Records from a dataset:
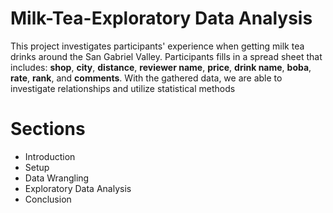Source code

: # Milk-Tea-Exploratory Data Analysis

This project investigates participants' experience when getting milk tea drinks around the San Gabriel Valley. Participants fills in a spread sheet that includes: **shop**, **city**, **distance**, **reviewer name**, **price**, **drink name**, **boba**, **rate**, **rank**, and **comments**. With the gathered data, we are able to investigate relationships and utilize statistical methods

# Sections
* Introduction <br />
* Setup <br />
* Data Wrangling <br />
* Exploratory Data Analysis <br />
* Conclusion

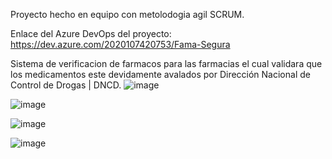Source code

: Proyecto hecho en equipo con metolodogia agil SCRUM.

Enlace del Azure DevOps del proyecto: https://dev.azure.com/2020107420753/Fama-Segura

Sistema de verificacion de farmacos para las farmacias el cual validara que los medicamentos este devidamente avalados por Dirección Nacional de Control de Drogas | DNCD.
![image](https://github.com/user-attachments/assets/3ff8e1c8-6be1-4e3c-96dd-12195ac47c8b)

![image](https://github.com/user-attachments/assets/6657a073-a8e3-482e-927e-732294d60bea)

![image](https://github.com/user-attachments/assets/29da722e-a05f-4c19-9b38-236df54954fd)


![image](https://github.com/user-attachments/assets/98837ce9-48d9-43f1-aa26-5a0c2c273dc0)

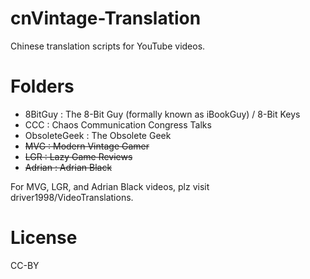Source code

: # cnVintage-Translation
Chinese translation scripts for YouTube videos.

# Folders
- 8BitGuy : The 8-Bit Guy (formally known as iBookGuy) / 8-Bit Keys
- CCC : Chaos Communication Congress Talks
- ObsoleteGeek : The Obsolete Geek
- ~~MVG : Modern Vintage Gamer~~
- ~~LGR : Lazy Game Reviews~~
- ~~Adrian : Adrian Black~~

For MVG, LGR, and Adrian Black videos, plz visit driver1998/VideoTranslations.

# License

CC-BY
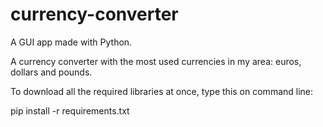 # currency-converter
A GUI app made with Python.

A currency converter with the most used currencies in my area: euros, dollars and pounds. 

To download all the required libraries at once, type this on command line:

pip install -r requirements.txt 
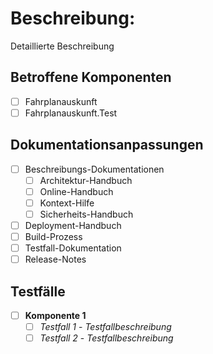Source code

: # Beschreibung:

Detaillierte Beschreibung

## Betroffene Komponenten

* [ ] Fahrplanauskunft
* [ ] Fahrplanauskunft.Test

## Dokumentationsanpassungen

* [ ] Beschreibungs-Dokumentationen
  * [ ] Architektur-Handbuch
  * [ ] Online-Handbuch
  * [ ] Kontext-Hilfe
  * [ ] Sicherheits-Handbuch
* [ ] Deployment-Handbuch
* [ ] Build-Prozess
* [ ] Testfall-Dokumentation
* [ ] Release-Notes

## Testfälle

* [ ] **Komponente 1**
  * [ ] *Testfall 1* - *Testfallbeschreibung*
  * [ ] *Testfall 2* - *Testfallbeschreibung*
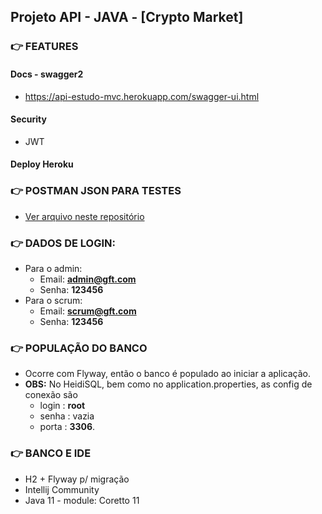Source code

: ## Projeto API - JAVA - [Crypto Market]

### 👉 FEATURES
#### Docs - swagger2
+ https://api-estudo-mvc.herokuapp.com/swagger-ui.html

#### Security
  + JWT
#### Deploy Heroku


### 👉 POSTMAN JSON PARA TESTES
  + [Ver arquivo neste repositório](API_Estudo.postman_collection.json)
### 👉 DADOS DE LOGIN:
+ Para o admin:
  + Email: **admin@gft.com**
  + Senha: **123456**
+ Para o scrum:
  + Email: **scrum@gft.com**
  + Senha: **123456**

### 👉 POPULAÇÃO DO BANCO
+ Ocorre com Flyway, então o banco é populado ao iniciar a aplicação.
+ **OBS:** No HeidiSQL, bem como no application.properties, 
as config de conexão são
  + login : **root**
  + senha : vazia
  + porta : **3306**.

### 👉 BANCO E IDE
+ H2 + Flyway p/ migração
+ Intellij Community
+ Java 11 -  module: Coretto 11
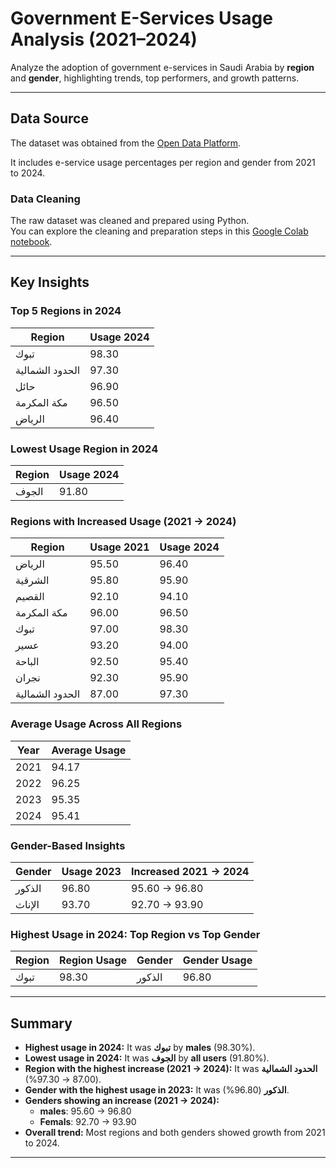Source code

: # Government E-Services Usage Analysis (2021–2024)

Analyze the adoption of government e-services in Saudi Arabia by **region** and **gender**, highlighting trends, top performers, and growth patterns.

---

## Data Source

The dataset was obtained from the [Open Data Platform](https://open.data.gov.sa/en/datasets/view/32471994-927e-487f-bbe9-c9b1ac22cac3/resources).  

It includes e-service usage percentages per region and gender from 2021 to 2024.

### Data Cleaning
The raw dataset was cleaned and prepared using Python.  
You can explore the cleaning and preparation steps in this [Google Colab notebook](https://colab.research.google.com/drive/1tkwdIN7vW0N55tUhtV5RGMxNig-IE6p5?usp=sharing).

---

## Key Insights

### Top 5 Regions in 2024
| Region           | Usage 2024 |
|-----------------|------------|
| تبوك            | 98.30      |
| الحدود الشمالية | 97.30      |
| حائل            | 96.90      |
| مكة المكرمة      | 96.50      |
| الرياض          | 96.40      |

### Lowest Usage Region in 2024
| Region | Usage 2024 |
|--------|------------|
| الجوف  | 91.80      |

### Regions with Increased Usage (2021 → 2024)
| Region           | Usage 2021 | Usage 2024 |
|-----------------|------------|------------|
| الرياض          | 95.50      | 96.40      |
| الشرقية         | 95.80      | 95.90      |
| القصيم          | 92.10      | 94.10      |
| مكة المكرمة      | 96.00      | 96.50      |
| تبوك            | 97.00      | 98.30      |
| عسير            | 93.20      | 94.00      |
| الباحة           | 92.50      | 95.40      |
| نجران           | 92.30      | 95.90      |
| الحدود الشمالية | 87.00      | 97.30      |

### Average Usage Across All Regions
| Year | Average Usage |
|------|---------------|
| 2021 | 94.17         |
| 2022 | 96.25         |
| 2023 | 95.35         |
| 2024 | 95.41         |

### Gender-Based Insights
| Gender | Usage 2023 | Increased 2021 → 2024 |
|--------|------------|----------------------|
| الذكور | 96.80      | 95.60 → 96.80        |
| الإناث | 93.70      | 92.70 → 93.90        |

### Highest Usage in 2024: Top Region vs Top Gender
| Region | Region Usage | Gender | Gender Usage |
|--------|--------------|--------|--------------|
| تبوك  | 98.30        | الذكور | 96.80        |
---

##  Summary

- **Highest usage in 2024:** It was **تبوك** by **males** (98.30%).  
- **Lowest usage in 2024:** It was **الجوف** by **all users** (91.80%).  
- **Region with the highest increase (2021 → 2024):** It was **الحدود الشمالية** (87.00 → 97.30%).  
- **Gender with the highest usage in 2023:** It was **الذكور** (96.80%).  
- **Genders showing an increase (2021 → 2024):**  
  - **males**: 95.60 → 96.80  
  - **Femals**: 92.70 → 93.90  
- **Overall trend:** Most regions and both genders showed growth from 2021 to 2024.  

---
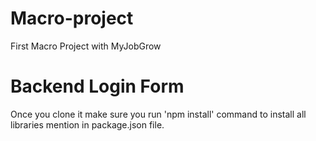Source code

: # Macro-project
First Macro Project with MyJobGrow

# Backend Login Form
Once you clone it make sure you run 'npm install' command to install all libraries mention in package.json file.
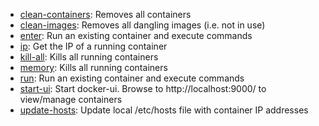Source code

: * [clean-containers](commands/clean-containers/index.html): Removes all containers
* [clean-images](commands/clean-images/index.html): Removes all dangling images (i.e. not in use)
* [enter](commands/enter/index.html): Run an existing container and execute commands
* [ip](commands/ip/index.html): Get the IP of a running container
* [kill-all](commands/kill-all/index.html): Kills all running containers
* [memory](commands/memory/index.html): Kills all running containers
* [run](commands/run/index.html): Run an existing container and execute commands
* [start-ui](commands/start-ui/index.html): Start docker-ui. Browse to http://localhost:9000/ to view/manage containers
* [update-hosts](commands/update-hosts/index.html): Update local /etc/hosts file with container IP addresses
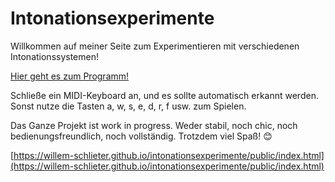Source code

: # Intonationsexperimente

Willkommen auf meiner Seite zum Experimentieren mit verschiedenen Intonationssystemen!

[Hier geht es zum Programm!](https://willem-schlieter.github.io/intonationsexperimente/public/index.html)

Schließe ein MIDI-Keyboard an, und es sollte automatisch erkannt werden. Sonst nutze die Tasten a, w, s, e, d, r, f usw. zum Spielen.

Das Ganze Projekt ist work in progress. Weder stabil, noch chic, noch bedienungsfreundlich, noch vollständig. Trotzdem viel Spaß! 😊

[https://willem-schlieter.github.io/intonationsexperimente/public/index.html](https://willem-schlieter.github.io/intonationsexperimente/public/index.html)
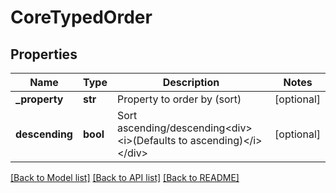 # CoreTypedOrder

## Properties
Name | Type | Description | Notes
------------ | ------------- | ------------- | -------------
**_property** | **str** | Property to order by (sort) | [optional] 
**descending** | **bool** | Sort ascending/descending&lt;div&gt;&lt;i&gt;(Defaults to ascending)&lt;/i&gt;&lt;/div&gt; | [optional] 

[[Back to Model list]](../README.md#documentation-for-models) [[Back to API list]](../README.md#documentation-for-api-endpoints) [[Back to README]](../README.md)


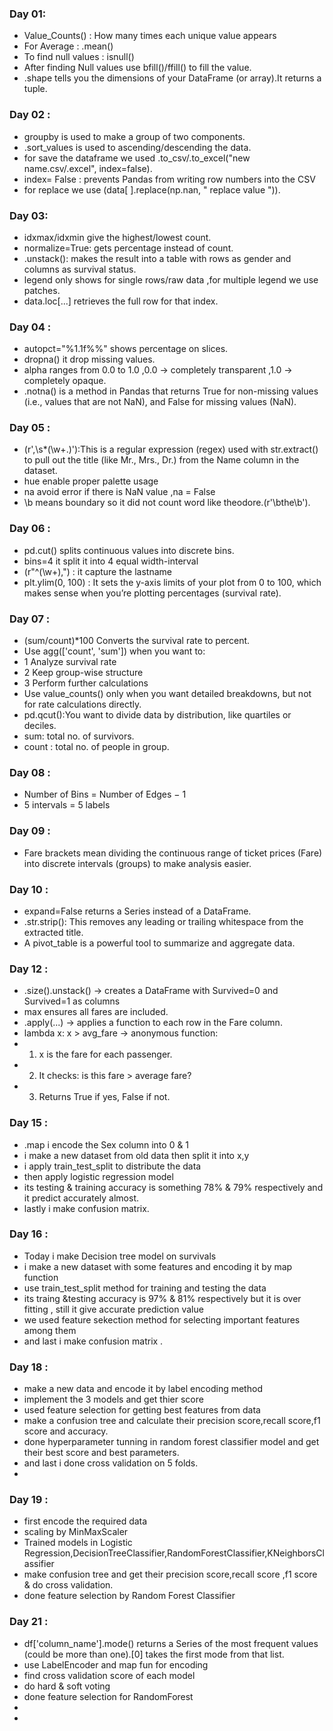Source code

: ### Day 01:
- Value_Counts() : How many times each unique value appears
- For Average : .mean()
- To find null values : isnull() 
- After finding Null values use bfill()/ffill() to fill the value.
- .shape tells you the dimensions of your DataFrame (or array).It returns a tuple.

### Day 02 :
  - groupby is used to make a group of two components.
  - .sort_values is used to ascending/descending the data.
  - for save the dataframe we used .to_csv/.to_excel("new name.csv/.excel", index=false).
  - index= False : prevents Pandas from writing row numbers into the CSV
  - for replace we use (data[ ].replace(np.nan, " replace value ")).

### Day 03:
- idxmax/idxmin give the highest/lowest count.
- normalize=True: gets percentage instead of count.
- .unstack(): makes the result into a table with rows as gender and columns as survival status.
- legend only shows for single rows/raw data ,for multiple legend we use patches.
- data.loc[...] retrieves the full row for that index.

### Day 04 :
- autopct="%1.1f%%" shows percentage on slices.
- dropna() it drop missing values.
- alpha ranges from 0.0 to 1.0 ,0.0 → completely transparent ,1.0 → completely opaque.
- .notna() is a method in Pandas that returns True for non-missing values (i.e., values that are not NaN), and False for missing values (NaN).
### Day 05 :
- (r',\s*(\w+\.)'):This is a regular expression (regex) used with str.extract() to pull out the title (like Mr., Mrs., Dr.) from the Name column in the  dataset.
- hue enable proper palette usage
- na avoid error if there is NaN value ,na = False
- \b means boundary so it did not count word like theodore.(r'\bthe\b').

### Day 06 :
- pd.cut() splits continuous values into discrete bins.
- bins=4 it split it into 4 equal width-interval
- (r"^(\w+),") : it capture the lastname 
- plt.ylim(0, 100) : It sets the y-axis limits of your plot from 0 to 100, which makes sense when you’re plotting percentages (survival rate).

### Day 07 :
- (sum/count)*100	Converts the survival rate to percent.
- Use agg(['count', 'sum']) when you want to:
- 1 Analyze survival rate
- 2 Keep group-wise structure
- 3 Perform further calculations
- Use value_counts() only when you want detailed breakdowns, but not for rate calculations directly.
- pd.qcut():You want to divide data by distribution, like quartiles or deciles.
- sum: total no. of survivors.
- count : total no. of people in group.

### Day 08 : 
- Number of Bins = Number of Edges − 1
- 5 intervals = 5 labels

### Day 09 :
- Fare brackets mean dividing the continuous range of ticket prices (Fare) into discrete intervals (groups) to make analysis easier.

### Day 10 :
- expand=False returns a Series instead of a DataFrame.
- .str.strip(): This removes any leading or trailing whitespace from the extracted title.
- A pivot_table is a powerful tool to summarize and aggregate data.

### Day 12 :
- .size().unstack() → creates a DataFrame with Survived=0 and Survived=1 as columns
-  max ensures all fares are included.
- .apply(...) → applies a function to each row in the Fare column.
- lambda x: x > avg_fare → anonymous function:
-   1) x is the fare for each passenger.
-   2) It checks: is this fare > average fare?
-   3) Returns True if yes, False if not.
 
### Day 15 :
- .map i encode the Sex column into 0 & 1
- i make a new dataset from old data then split it into x,y
- i apply train_test_split to distribute the data
- then apply logistic regression model
- its testing & training accuracy is something 78% & 79% respectively and it predict accurately almost.
- lastly i make confusion matrix.

### Day 16 :
- Today i make Decision tree model on survivals
- i make a new dataset with some features and encoding it by map function
- use train_test_split method for training and testing the data
- its traing &testing accuracy is 97% & 81% respectively but it is over fitting , still it give accurate prediction value
- we used feature sekection method for selecting important features among them
- and last i make confusion matrix .

### Day 18 :
- make a new data and encode it by label encoding method
- implement the 3 models and get thier score
- used feature selection for getting best features from data
- make a confusion tree and calculate their precision score,recall score,f1 score and accuracy.
- done hyperparameter tunning in random forest classifier model and get their best score and best parameters.
- and last i done cross validation on 5 folds.
- 

### Day 19 :
- first encode the required data
- scaling by MinMaxScaler
- Trained models in Logistic Regression,DecisionTreeClassifier,RandomForestClassifier,KNeighborsClassifier
- make confusion tree and get their precision score,recall score ,f1 score & do cross validation.
- done feature selection by Random Forest Classifier

### Day 21 :
- df['column_name'].mode() returns a Series of the most frequent values (could be more than one).[0] takes the first mode from that list.
- use LabelEncoder and map fun for encoding
- find cross validation score of each model
- do hard & soft voting
- done feature selection for RandomForest
- 
- 

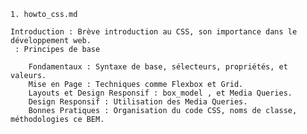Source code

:     1. howto_css.md

    Introduction : Brève introduction au CSS, son importance dans le développement web.
     : Principes de base

        Fondamentaux : Syntaxe de base, sélecteurs, propriétés, et valeurs.
        Mise en Page : Techniques comme Flexbox et Grid.
        Layouts et Design Responsif : box_model , et Media Queries.
        Design Responsif : Utilisation des Media Queries.
        Bonnes Pratiques : Organisation du code CSS, noms de classe, méthodologies ce BEM.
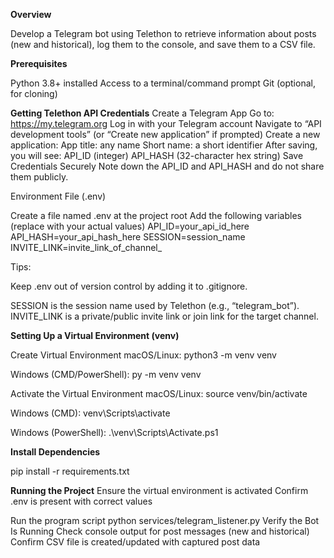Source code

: **Overview**

Develop a Telegram bot using Telethon to retrieve information about posts (new and historical), log them to the console, and save them to a CSV file.

**Prerequisites**

Python 3.8+ installed
Access to a terminal/command prompt
Git (optional, for cloning)


**Getting Telethon API Credentials**
Create a Telegram App
Go to: https://my.telegram.org
Log in with your Telegram account
Navigate to “API development tools” (or “Create new application” if prompted)
Create a new application:
App title: any name
Short name: a short identifier
After saving, you will see:
API_ID (integer)
API_HASH (32-character hex string)
Save Credentials Securely
Note down the API_ID and API_HASH and do not share them publicly.



Environment File (.env)

Create a file named .env at the project root
Add the following variables (replace with your actual values)
API_ID=your_api_id_here
API_HASH=your_api_hash_here
SESSION=session_name
INVITE_LINK=invite_link_of_channel_

Tips:

Keep .env out of version control by adding it to .gitignore.

SESSION is the session name used by Telethon (e.g., “telegram_bot”).
INVITE_LINK is a private/public invite link or join link for the target channel.


**Setting Up a Virtual Environment (venv)**


Create Virtual Environment
macOS/Linux:
python3 -m venv venv

Windows (CMD/PowerShell):
py -m venv venv

Activate the Virtual Environment
macOS/Linux:
source venv/bin/activate

Windows (CMD):
venv\Scripts\activate

Windows (PowerShell):
.\venv\Scripts\Activate.ps1

**Install Dependencies**

pip install -r requirements.txt


**Running the Project**
Ensure the virtual environment is activated
Confirm .env is present with correct values


Run the program script
python services/telegram_listener.py
Verify the Bot Is Running
Check console output for post messages (new and historical)
Confirm CSV file is created/updated with captured post data
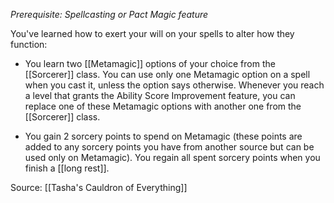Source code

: _Prerequisite: Spellcasting or Pact Magic feature_

You've learned how to exert your will on your spells to alter how they function:

-   You learn two [[Metamagic]] options of your choice from the [[Sorcerer]] class. You can use only one Metamagic option on a spell when you cast it, unless the option says otherwise. Whenever you reach a level that grants the Ability Score Improvement feature, you can replace one of these Metamagic options with another one from the [[Sorcerer]] class.

-   You gain 2 sorcery points to spend on Metamagic (these points are added to any sorcery points you have from another source but can be used only on Metamagic). You regain all spent sorcery points when you finish a [[long rest]].

Source: [[Tasha's Cauldron of Everything]]
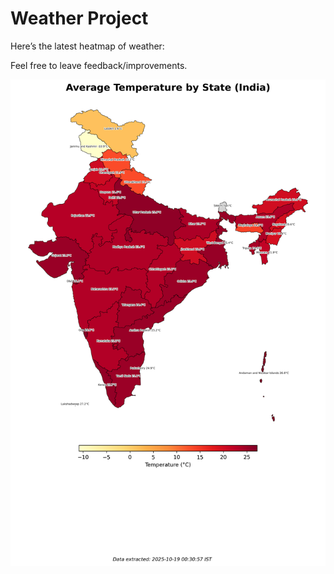 # Weather Project

Here’s the latest heatmap of weather:

Feel free to leave feedback/improvements.

![India Heatmap](docs/assets/india_heatmap.png?v=F3E3EC)

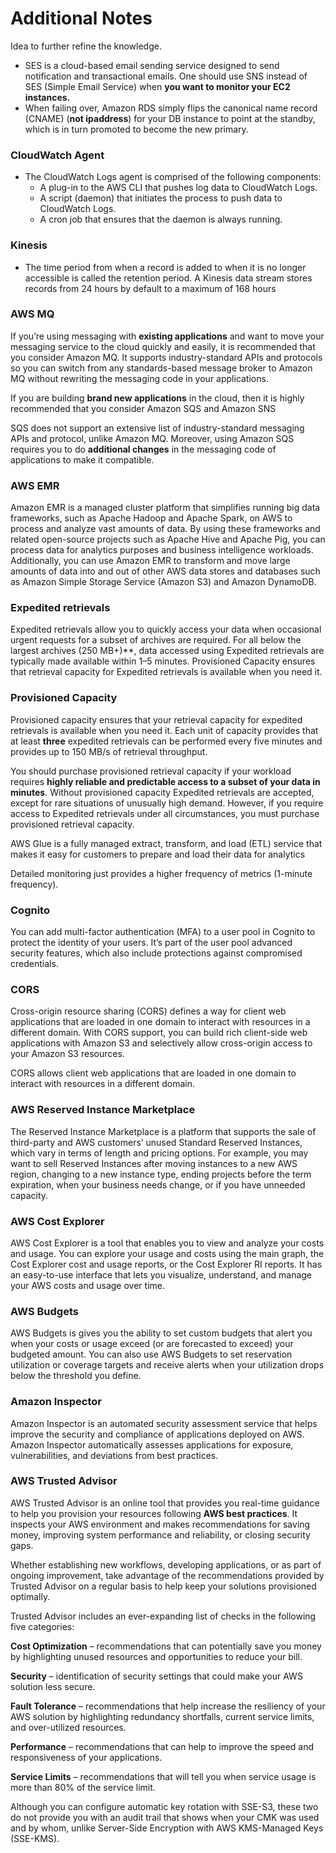 # Additional Notes

Idea to further refine the knowledge.

* SES is a cloud-based email sending service designed to send notification and transactional emails. One should use SNS instead of SES (Simple Email Service) when **you want to monitor your EC2 instances.**
* When failing over, Amazon RDS simply flips the canonical name record (CNAME) (**not ipaddress**) for your DB instance to point at the standby, which is in turn promoted to become the new primary.

### CloudWatch Agent

* The CloudWatch Logs agent is comprised of the following components:
  * A plug-in to the AWS CLI that pushes log data to CloudWatch Logs.
  * A script (daemon) that initiates the process to push data to CloudWatch Logs.
  * A cron job that ensures that the daemon is always running.

### Kinesis

* The time period from when a record is added to when it is no longer accessible is called the retention period. A Kinesis data stream stores records from 24 hours by default to a maximum of 168 hours

### AWS MQ

If you’re using messaging with **existing applications** and want to move your messaging service to the cloud quickly and easily, it is recommended that you consider Amazon MQ. It supports industry-standard APIs and protocols so you can switch from any standards-based message broker to Amazon MQ without rewriting the messaging code in your applications.

If you are building **brand new applications** in the cloud, then it is highly recommended that you consider Amazon SQS and Amazon SNS

SQS does not support an extensive list of industry-standard messaging APIs and protocol, unlike Amazon MQ. Moreover, using Amazon SQS requires you to do **additional changes** in the messaging code of applications to make it compatible.

### AWS EMR

Amazon EMR is a managed cluster platform that simplifies running big data frameworks, such as Apache Hadoop and Apache Spark, on AWS to process and analyze vast amounts of data. By using these frameworks and related open-source projects such as Apache Hive and Apache Pig, you can process data for analytics purposes and business intelligence workloads. Additionally, you can use Amazon EMR to transform and move large amounts of data into and out of other AWS data stores and databases such as Amazon Simple Storage Service (Amazon S3) and Amazon DynamoDB.

### Expedited retrievals

Expedited retrievals allow you to quickly access your data when occasional urgent requests for a subset of archives are required. For all below the largest archives (250 MB+)**, data accessed using Expedited retrievals are typically made available within 1–5 minutes. Provisioned Capacity ensures that retrieval capacity for Expedited retrievals is available when you need it.

### Provisioned Capacity

Provisioned capacity ensures that your retrieval capacity for expedited retrievals is available when you need it. Each unit of capacity provides that at least **three** expedited retrievals can be performed every five minutes and provides up to 150 MB/s of retrieval throughput. 

You should purchase provisioned retrieval capacity if your workload requires **highly reliable and predictable access to a subset of your data in minutes**. Without provisioned capacity Expedited retrievals are accepted, except for rare situations of unusually high demand. However, if you require access to Expedited retrievals under all circumstances, you must purchase provisioned retrieval capacity.

AWS Glue is a fully managed extract, transform, and load (ETL) service that makes it easy for customers to prepare and load their data for analytics

Detailed monitoring just provides a higher frequency of metrics (1-minute frequency).

### Cognito
You can add multi-factor authentication (MFA) to a user pool in Cognito to protect the identity of your users. It’s part of the user pool advanced security features, which also include protections against compromised credentials.


### CORS

Cross-origin resource sharing (CORS) defines a way for client web applications that are loaded in one domain to interact with resources in a different domain. With CORS support, you can build rich client-side web applications with Amazon S3 and selectively allow cross-origin access to your Amazon S3 resources.

CORS allows client web applications that are loaded in one domain to interact with resources in a different domain.

### AWS Reserved Instance Marketplace

The Reserved Instance Marketplace is a platform that supports the sale of third-party and AWS customers’ unused Standard Reserved Instances, which vary in terms of length and pricing options. For example, you may want to sell Reserved Instances after moving instances to a new AWS region, changing to a new instance type, ending projects before the term expiration, when your business needs change, or if you have unneeded capacity.

### AWS Cost Explorer

AWS Cost Explorer is a tool that enables you to view and analyze your costs and usage. You can explore your usage and costs using the main graph, the Cost Explorer cost and usage reports, or the Cost Explorer RI reports. It has an easy-to-use interface that lets you visualize, understand, and manage your AWS costs and usage over time.

### AWS Budgets

AWS Budgets is gives you the ability to set custom budgets that alert you when your costs or usage exceed (or are forecasted to exceed) your budgeted amount. You can also use AWS Budgets to set reservation utilization or coverage targets and receive alerts when your utilization drops below the threshold you define.

### Amazon Inspector

Amazon Inspector is an automated security assessment service that helps improve the security and compliance of applications deployed on AWS. Amazon Inspector automatically assesses applications for exposure, vulnerabilities, and deviations from best practices.


### AWS Trusted Advisor

AWS Trusted Advisor is an online tool that provides you real-time guidance to help you provision your resources following **AWS best practices**. It inspects your AWS environment and makes recommendations for saving money, improving system performance and reliability, or closing security gaps.

Whether establishing new workflows, developing applications, or as part of ongoing improvement, take advantage of the recommendations provided by Trusted Advisor on a regular basis to help keep your solutions provisioned optimally.

Trusted Advisor includes an ever-expanding list of checks in the following five categories:

**Cost Optimization** – recommendations that can potentially save you money by highlighting unused resources and opportunities to reduce your bill.

**Security** – identification of security settings that could make your AWS solution less secure.

**Fault Tolerance** – recommendations that help increase the resiliency of your AWS solution by highlighting redundancy shortfalls, current service limits, and over-utilized resources.

**Performance** – recommendations that can help to improve the speed and responsiveness of your applications.

**Service Limits** – recommendations that will tell you when service usage is more than 80% of the service limit.


Although you can configure automatic key rotation with SSE-S3, these two do not provide you with an audit trail that shows when your CMK was used and by whom, unlike Server-Side Encryption with AWS KMS-Managed Keys (SSE-KMS).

## EXERCISE GOAL
The required output is the exact run of lines from the start of the records through the line containing "Enlace del Azure", both ends included, with no pictures.

## COMPLETED EXERCISE
Source code

: # Milk-Tea-Exploratory Data Analysis

This project investigates participants' experience when getting milk tea drinks around the San Gabriel Valley. Participants fills in a spread sheet that includes: **shop**, **city**, **distance**, **reviewer name**, **price**, **drink name**, **boba**, **rate**, **rank**, and **comments**. With the gathered data, we are able to investigate relationships and utilize statistical methods

# Sections
* Introduction <br />
* Setup <br />
* Data Wrangling <br />
* Exploratory Data Analysis <br />
* Conclusion

Source code

: Proyecto hecho en equipo con metolodogia agil SCRUM.

Enlace del Azure DevOps del proyecto: https://dev.azure.com/2020107420753/Fama-Segura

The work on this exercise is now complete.